Task prompt — From first line to last, print the records exactly, but leave out the pictures.

[Opening Excerpted data section]

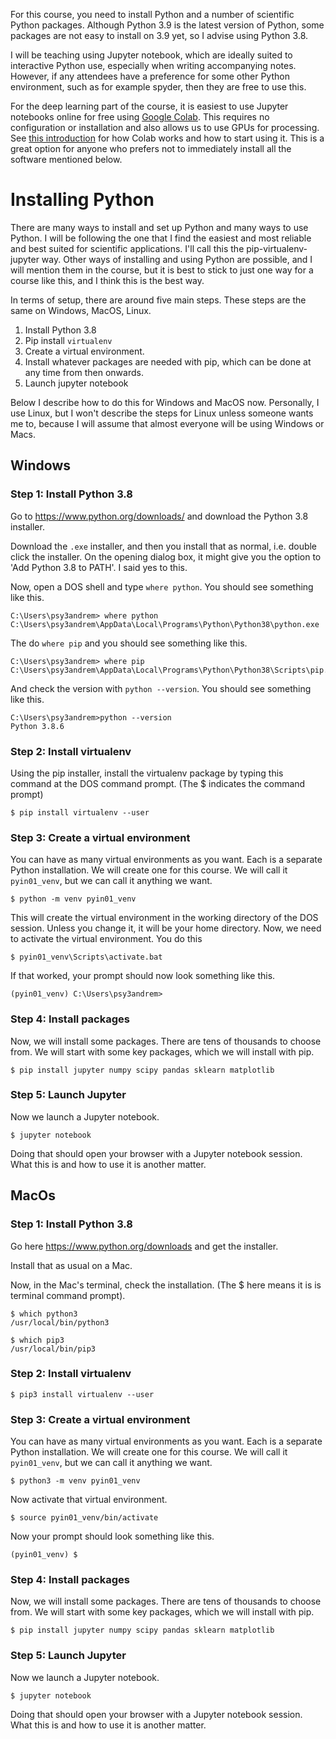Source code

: For this course, you need to install Python and a number of scientific Python packages.
Although Python 3.9 is the latest version of Python, some packages are not easy to install on 3.9 yet, so I advise using Python 3.8.

I will be teaching using Jupyter notebook, which are ideally suited to interactive Python use, especially when writing accompanying notes.
However, if any attendees have a preference for some other Python environment, such as for example spyder, then they are free to use this.

For the deep learning part of the course, it is easiest to use Jupyter notebooks online for free using [Google Colab](https://colab.research.google.com/).
This requires no configuration or installation and also allows us to use GPUs for processing.
See [this introduction](https://colab.research.google.com/notebooks/intro.ipynb) for how Colab works and how to start using it.
This is a great option for anyone who prefers not to immediately install all the software mentioned below.

# Installing Python 

There are many ways to install and set up Python and many ways to use Python. 
I will be following the one that I find the easiest and most reliable and best suited for scientific applications. 
I'll call this the pip-virtualenv-jupyter way.
Other ways of installing and using Python are possible, and I will mention them in the course, but it is best to stick to just one way for a course like this, and I think this is the best way.

In terms of setup, there are around five main steps. These steps are the same on Windows, MacOS, Linux.

1. Install Python 3.8
2. Pip install `virtualenv`
3. Create a virtual environment.
4. Install whatever packages are needed with pip, which can be done at any time from then onwards.
5. Launch jupyter notebook

Below I describe how to do this for Windows and MacOS now. 
Personally, I use Linux, but I won't describe the steps for Linux unless someone wants me to, because I will assume that almost everyone will be using Windows or Macs.

## Windows

### Step 1: Install Python 3.8

Go to https://www.python.org/downloads/ and download the Python 3.8 installer.

Download the `.exe` installer, and then you install that as normal, i.e. double click the installer.
On the opening dialog box, it might give you the option to 'Add Python 3.8 to PATH'. I said yes to this.

Now, open a DOS shell and type `where python`. You should see something like this.

```
C:\Users\psy3andrem> where python
C:\Users\psy3andrem\AppData\Local\Programs\Python\Python38\python.exe
```

The do `where pip` and you should see something like this.

```
C:\Users\psy3andrem> where pip
C:\Users\psy3andrem\AppData\Local\Programs\Python\Python38\Scripts\pip.exe
```

And check the version with `python --version`. You should see something like this.

```
C:\Users\psy3andrem>python --version
Python 3.8.6
```

### Step 2: Install virtualenv

Using the pip installer, install the virtualenv package by typing this command at the DOS command prompt. (The $ indicates the command prompt)

```
$ pip install virtualenv --user
```

### Step 3: Create a virtual environment

You can have as many virtual environments as you want. Each is a separate Python installation. We will create one for this course. We will call it `pyin01_venv`, but we can call it anything we want.

```
$ python -m venv pyin01_venv
```

This will create the virtual environment in the working directory of the DOS session. Unless you change it, it will be your home directory.
Now, we need to activate the virtual environment. You do this

```
$ pyin01_venv\Scripts\activate.bat
```

If that worked, your prompt should now look something like this.

```
(pyin01_venv) C:\Users\psy3andrem>
```

### Step 4: Install packages

Now, we will install some packages. There are tens of thousands to choose from. We will start with some key packages, which we will install with pip.

```
$ pip install jupyter numpy scipy pandas sklearn matplotlib
```

### Step 5: Launch Jupyter

Now we launch a Jupyter notebook.

```
$ jupyter notebook
```

Doing that should open your browser with a Jupyter notebook session. What this is and how to use it is another matter.


## MacOs

### Step 1: Install Python 3.8

Go here https://www.python.org/downloads and get the installer.

Install that as usual on a Mac.

Now, in the Mac's terminal, check the installation. (The $ here means it is is terminal command prompt).

```
$ which python3
/usr/local/bin/python3
```

```
$ which pip3
/usr/local/bin/pip3
```

### Step 2: Install virtualenv

```
$ pip3 install virtualenv --user
```

### Step 3: Create a virtual environment

You can have as many virtual environments as you want. 
Each is a separate Python installation. We will create one for this course. 
We will call it `pyin01_venv`, but we can call it anything we want.

```
$ python3 -m venv pyin01_venv
```

Now activate that virtual environment.

```
$ source pyin01_venv/bin/activate
```

Now your prompt should look something like this.

```
(pyin01_venv) $
```

### Step 4: Install packages

Now, we will install some packages. There are tens of thousands to choose from. We will start with some key packages, which we will install with pip.

```
$ pip install jupyter numpy scipy pandas sklearn matplotlib
```

### Step 5: Launch Jupyter

Now we launch a Jupyter notebook.

```
$ jupyter notebook
```

Doing that should open your browser with a Jupyter notebook session. What this is and how to use it is another matter.

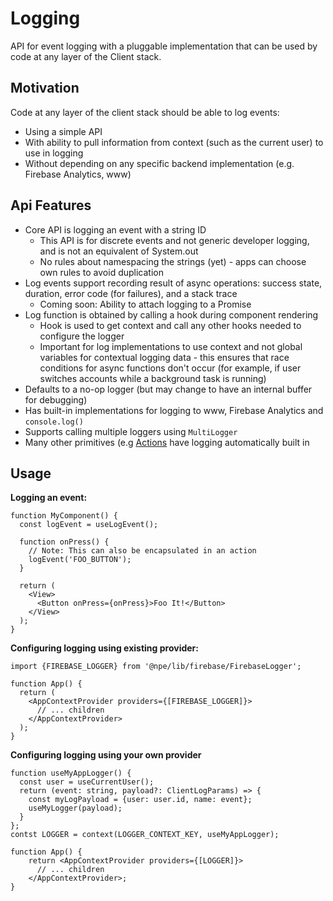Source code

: # Logging

API for event logging with a pluggable implementation that can be used by code
at any layer of the Client stack.

## Motivation

Code at any layer of the client stack should be able to log events:

- Using a simple API
- With ability to pull information from context (such as the current user) to
  use in logging
- Without depending on any specific backend implementation (e.g. Firebase
  Analytics, www)

## Api Features

- Core API is logging an event with a string ID
  - This API is for discrete events and not generic developer logging, and is
    not an equivalent of System.out
  - No rules about namespacing the strings (yet) - apps can choose own rules to
    avoid duplication
- Log events support recording result of async operations: success state,
  duration, error code (for failures), and a stack trace
  - Coming soon: Ability to attach logging to a Promise
- Log function is obtained by calling a hook during component rendering
  - Hook is used to get context and call any other hooks needed to configure the
    logger
  - Important for log implementations to use context and not global variables
    for contextual logging data - this ensures that race conditions for async
    functions don't occur (for example, if user switches accounts while a
    background task is running)
- Defaults to a no-op logger (but may change to have an internal buffer for
  debugging)
- Has built-in implementations for logging to www, Firebase Analytics and
  `console.log()`
- Supports calling multiple loggers using `MultiLogger`
- Many other primitives (e.g [Actions](./actions.md) have logging automatically
  built in

## Usage

**Logging an event:**

```tsx
function MyComponent() {
  const logEvent = useLogEvent();

  function onPress() {
    // Note: This can also be encapsulated in an action
    logEvent('FOO_BUTTON');
  }

  return (
    <View>
      <Button onPress={onPress}>Foo It!</Button>
    </View>
  );
}
```

**Configuring logging using existing provider:**

```tsx
import {FIREBASE_LOGGER} from '@npe/lib/firebase/FirebaseLogger';

function App() {
  return (
    <AppContextProvider providers={[FIREBASE_LOGGER]}>
      // ... children
    </AppContextProvider>
  );
}
```

**Configuring logging using your own provider**

```tsx
function useMyAppLogger() {
  const user = useCurrentUser();
  return (event: string, payload?: ClientLogParams) => {
    const myLogPayload = {user: user.id, name: event};
    useMyLogger(payload);
  }
};
contst LOGGER = context(LOGGER_CONTEXT_KEY, useMyAppLogger);

function App() {
    return <AppContextProvider providers={[LOGGER]}>
      // ... children
    </AppContextProvider>;
}
```

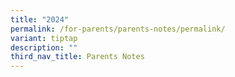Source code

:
 ```yaml
---
title: "2024"
permalink: /for-parents/parents-notes/permalink/
variant: tiptap
description: ""
third_nav_title: Parents Notes
---
```

<p></p>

[Closing Excerpted data section]

Result —
Source code

: For this course, you need to install Python and a number of scientific Python packages.
Although Python 3.9 is the latest version of Python, some packages are not easy to install on 3.9 yet, so I advise using Python 3.8.

I will be teaching using Jupyter notebook, which are ideally suited to interactive Python use, especially when writing accompanying notes.
However, if any attendees have a preference for some other Python environment, such as for example spyder, then they are free to use this.

For the deep learning part of the course, it is easiest to use Jupyter notebooks online for free using [Google Colab](https://colab.research.google.com/).
This requires no configuration or installation and also allows us to use GPUs for processing.
See [this introduction](https://colab.research.google.com/notebooks/intro.ipynb) for how Colab works and how to start using it.
This is a great option for anyone who prefers not to immediately install all the software mentioned below.

# Installing Python 

There are many ways to install and set up Python and many ways to use Python. 
I will be following the one that I find the easiest and most reliable and best suited for scientific applications. 
I'll call this the pip-virtualenv-jupyter way.
Other ways of installing and using Python are possible, and I will mention them in the course, but it is best to stick to just one way for a course like this, and I think this is the best way.

In terms of setup, there are around five main steps. These steps are the same on Windows, MacOS, Linux.

1. Install Python 3.8
2. Pip install `virtualenv`
3. Create a virtual environment.
4. Install whatever packages are needed with pip, which can be done at any time from then onwards.
5. Launch jupyter notebook

Below I describe how to do this for Windows and MacOS now. 
Personally, I use Linux, but I won't describe the steps for Linux unless someone wants me to, because I will assume that almost everyone will be using Windows or Macs.

## Windows

### Step 1: Install Python 3.8

Go to https://www.python.org/downloads/ and download the Python 3.8 installer.

Download the `.exe` installer, and then you install that as normal, i.e. double click the installer.
On the opening dialog box, it might give you the option to 'Add Python 3.8 to PATH'. I said yes to this.

Now, open a DOS shell and type `where python`. You should see something like this.

```
C:\Users\psy3andrem> where python
C:\Users\psy3andrem\AppData\Local\Programs\Python\Python38\python.exe
```

The do `where pip` and you should see something like this.

```
C:\Users\psy3andrem> where pip
C:\Users\psy3andrem\AppData\Local\Programs\Python\Python38\Scripts\pip.exe
```

And check the version with `python --version`. You should see something like this.

```
C:\Users\psy3andrem>python --version
Python 3.8.6
```

### Step 2: Install virtualenv

Using the pip installer, install the virtualenv package by typing this command at the DOS command prompt. (The $ indicates the command prompt)

```
$ pip install virtualenv --user
```

### Step 3: Create a virtual environment

You can have as many virtual environments as you want. Each is a separate Python installation. We will create one for this course. We will call it `pyin01_venv`, but we can call it anything we want.

```
$ python -m venv pyin01_venv
```

This will create the virtual environment in the working directory of the DOS session. Unless you change it, it will be your home directory.
Now, we need to activate the virtual environment. You do this

```
$ pyin01_venv\Scripts\activate.bat
```

If that worked, your prompt should now look something like this.

```
(pyin01_venv) C:\Users\psy3andrem>
```

### Step 4: Install packages

Now, we will install some packages. There are tens of thousands to choose from. We will start with some key packages, which we will install with pip.

```
$ pip install jupyter numpy scipy pandas sklearn matplotlib
```

### Step 5: Launch Jupyter

Now we launch a Jupyter notebook.

```
$ jupyter notebook
```

Doing that should open your browser with a Jupyter notebook session. What this is and how to use it is another matter.


## MacOs

### Step 1: Install Python 3.8

Go here https://www.python.org/downloads and get the installer.

Install that as usual on a Mac.

Now, in the Mac's terminal, check the installation. (The $ here means it is is terminal command prompt).

```
$ which python3
/usr/local/bin/python3
```

```
$ which pip3
/usr/local/bin/pip3
```

### Step 2: Install virtualenv

```
$ pip3 install virtualenv --user
```

### Step 3: Create a virtual environment

You can have as many virtual environments as you want. 
Each is a separate Python installation. We will create one for this course. 
We will call it `pyin01_venv`, but we can call it anything we want.

```
$ python3 -m venv pyin01_venv
```

Now activate that virtual environment.

```
$ source pyin01_venv/bin/activate
```

Now your prompt should look something like this.

```
(pyin01_venv) $
```

### Step 4: Install packages

Now, we will install some packages. There are tens of thousands to choose from. We will start with some key packages, which we will install with pip.

```
$ pip install jupyter numpy scipy pandas sklearn matplotlib
```

### Step 5: Launch Jupyter

Now we launch a Jupyter notebook.

```
$ jupyter notebook
```

Doing that should open your browser with a Jupyter notebook session. What this is and how to use it is another matter.

Source code

: # Logging

API for event logging with a pluggable implementation that can be used by code
at any layer of the Client stack.

## Motivation

Code at any layer of the client stack should be able to log events:

- Using a simple API
- With ability to pull information from context (such as the current user) to
  use in logging
- Without depending on any specific backend implementation (e.g. Firebase
  Analytics, www)

## Api Features

- Core API is logging an event with a string ID
  - This API is for discrete events and not generic developer logging, and is
    not an equivalent of System.out
  - No rules about namespacing the strings (yet) - apps can choose own rules to
    avoid duplication
- Log events support recording result of async operations: success state,
  duration, error code (for failures), and a stack trace
  - Coming soon: Ability to attach logging to a Promise
- Log function is obtained by calling a hook during component rendering
  - Hook is used to get context and call any other hooks needed to configure the
    logger
  - Important for log implementations to use context and not global variables
    for contextual logging data - this ensures that race conditions for async
    functions don't occur (for example, if user switches accounts while a
    background task is running)
- Defaults to a no-op logger (but may change to have an internal buffer for
  debugging)
- Has built-in implementations for logging to www, Firebase Analytics and
  `console.log()`
- Supports calling multiple loggers using `MultiLogger`
- Many other primitives (e.g [Actions](./actions.md) have logging automatically
  built in

## Usage

**Logging an event:**

```tsx
function MyComponent() {
  const logEvent = useLogEvent();

  function onPress() {
    // Note: This can also be encapsulated in an action
    logEvent('FOO_BUTTON');
  }

  return (
    <View>
      <Button onPress={onPress}>Foo It!</Button>
    </View>
  );
}
```

**Configuring logging using existing provider:**

```tsx
import {FIREBASE_LOGGER} from '@npe/lib/firebase/FirebaseLogger';

function App() {
  return (
    <AppContextProvider providers={[FIREBASE_LOGGER]}>
      // ... children
    </AppContextProvider>
  );
}
```

**Configuring logging using your own provider**

```tsx
function useMyAppLogger() {
  const user = useCurrentUser();
  return (event: string, payload?: ClientLogParams) => {
    const myLogPayload = {user: user.id, name: event};
    useMyLogger(payload);
  }
};
contst LOGGER = context(LOGGER_CONTEXT_KEY, useMyAppLogger);

function App() {
    return <AppContextProvider providers={[LOGGER]}>
      // ... children
    </AppContextProvider>;
}
```

Source code

:
 ```yaml
---
title: "2024"
permalink: /for-parents/parents-notes/permalink/
variant: tiptap
description: ""
third_nav_title: Parents Notes
---
```

<p></p>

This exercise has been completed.